# Video: AQA GCSE Mathematics Foundation Tier Pack 3 • Paper 3 • Question 9

Perry has some regular shapes. Quentin also has some regular shapes. Perry gives three of her shapes to Quentin. Now, the total number of sides of Perry’s and Quentin’s shapes is the same. Which three shapes did Perry give to Quentin?

04:12

### Video Transcript

Perry has some regular shapes. Quentin also has some regular shapes. Perry gives three of her shapes to Quentin. Now, the total number of sides of Perry’s and Quentin’s shapes is the same. Which three shapes did Perry give to Quentin?

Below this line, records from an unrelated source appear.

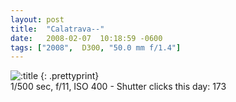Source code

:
 ```yaml
---
layout: post
title:  "Calatrava--"
date:   2008-02-07  10:18:59 -0600
tags: ["2008",  D300, "50.0 mm f/1.4"]
---
```

![:title]({{site.baseurl}}/images/2008/2008_0207_DSC_2457.jpg)
{: .prettyprint}   
1/500 sec, f/11, ISO 400 - Shutter clicks this day: 173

To find the number of shapes that Perry gave to Quentin, we’ll need to consider the number of sides that each of these shapes have. So we’ll label our triangles with a three, our square four, the pentagon five, and the hexagons six. The same thing goes for Quentin shapes. At this point, we’ll total the number of sides that Perry started with and the number of sides that Quentin started with. Perry’s triangles total to nine sides. When we combine the square and the pentagon, we get nine sides. And then, if we multiply six times three, we get 18. Nine plus nine plus 18 equals 36. Perry started with 36 sides.

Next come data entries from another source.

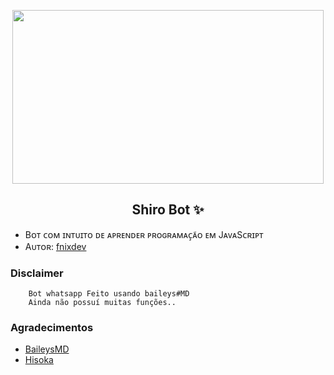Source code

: <p align="center">
  <img src="https://c.tenor.com/AQw5BIsQFRAAAAAC/shiro-ngnl.gif" width="498" height="278"/>
</p>
<h2 align="center">
  <b>Shiro Bot ✨</b>
</h2>

* Bᴏᴛ ᴄᴏᴍ ɪɴᴛᴜɪᴛᴏ ᴅᴇ ᴀᴘʀᴇɴᴅᴇʀ ᴘʀᴏɢʀᴀᴍᴀᴄ̧ᴀ̃ᴏ ᴇᴍ JᴀᴠᴀSᴄʀɪᴘᴛ 
* Aᴜᴛᴏʀ: [fnixdev](https://github.com/fnixdev)

### Disclaimer
```
    Bot whatsapp Feito usando baileys#MD
    Ainda não possuí muitas funções..
```

### Agradecimentos

* [BaileysMD](https://github.com/adiwajshing/baileys/tree/multi-device)
* [Hisoka](https://github.com/DikaArdnt/Hisoka-Morou)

If we add Quentin shapes, three plus five equals eight plus six equals 14. Quentin started with 14 sides. After Perry gave away three shapes to Quentin, they had the same amount of sides. We can calculate this amount by finding the midpoint between 14 and 36. To do that, we’ll add the sides together, 36 plus 14 and then divide that value by two. 36 plus 14 is 50. So we divide 50 by two and we get 25. This means Perry is going from having 36 sides to having 25 sides and Quentin moved from 14 sides to 25 sides. Perry lost 11 sides and Quentin gained 11 sides. That means we’re looking for three shapes with a total of 11 sides.

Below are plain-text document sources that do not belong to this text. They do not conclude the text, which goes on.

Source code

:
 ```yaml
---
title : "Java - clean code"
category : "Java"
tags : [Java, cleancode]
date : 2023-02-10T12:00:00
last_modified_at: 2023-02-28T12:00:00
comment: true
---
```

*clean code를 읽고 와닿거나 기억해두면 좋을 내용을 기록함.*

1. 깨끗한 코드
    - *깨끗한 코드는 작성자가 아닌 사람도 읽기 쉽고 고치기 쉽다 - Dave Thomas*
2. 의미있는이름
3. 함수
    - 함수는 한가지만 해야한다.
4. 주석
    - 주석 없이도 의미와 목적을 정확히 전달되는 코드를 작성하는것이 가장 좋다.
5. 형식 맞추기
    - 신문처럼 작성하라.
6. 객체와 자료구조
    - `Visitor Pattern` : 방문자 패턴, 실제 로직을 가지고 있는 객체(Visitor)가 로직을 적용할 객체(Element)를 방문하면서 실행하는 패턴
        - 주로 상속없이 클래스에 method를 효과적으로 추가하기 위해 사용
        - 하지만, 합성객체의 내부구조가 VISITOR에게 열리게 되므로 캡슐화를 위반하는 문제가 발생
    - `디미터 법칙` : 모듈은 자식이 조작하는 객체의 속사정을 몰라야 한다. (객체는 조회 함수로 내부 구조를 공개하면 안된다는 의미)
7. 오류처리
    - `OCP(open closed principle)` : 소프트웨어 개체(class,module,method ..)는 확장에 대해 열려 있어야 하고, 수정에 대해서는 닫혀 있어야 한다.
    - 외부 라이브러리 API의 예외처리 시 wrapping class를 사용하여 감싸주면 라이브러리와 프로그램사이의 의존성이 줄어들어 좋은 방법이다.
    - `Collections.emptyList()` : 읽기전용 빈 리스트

We now need to consider which combination of Perry’s shapes will total to 11. If we look at the three triangles, they add together to equal nine sides and that’s not enough. The three hexagons together add up to 18 sides and that’s too many. If we look at the square and the pentagon together, they have nine. If we tried to add one triangle to this, we will get nine plus three which equals 12. If three plus four plus five equals 12, that’s one too many sides than what we’re looking for. Since three, four, and five were one too many, we can replace the square that has four sides with the triangle that has three. Three plus three plus five equals 11.

If Perry gave Quentin two triangles and a pentagon, he loses 11 sides and Quentin gains 11 sides. After which, they would both end up with 25 sides. For the solution, we’ll list out the three shapes as triangle, triangle, pentagon. Our first strategy for solving this problem involved the midpoint.

I want to show one other way we can solve this problem. We could have calculated the difference between Perry’s sides and Quentin’s sides. 36 minus 14 equals 22. And then divide that difference by two. Take half the difference. 22 divided by two equals 11, which would have told us that Perry need to give away 11 sides.

Either by finding the difference and then having that value or by finding the midpoint, you can find that Perry needs to give Quentin two triangles and a pentagon.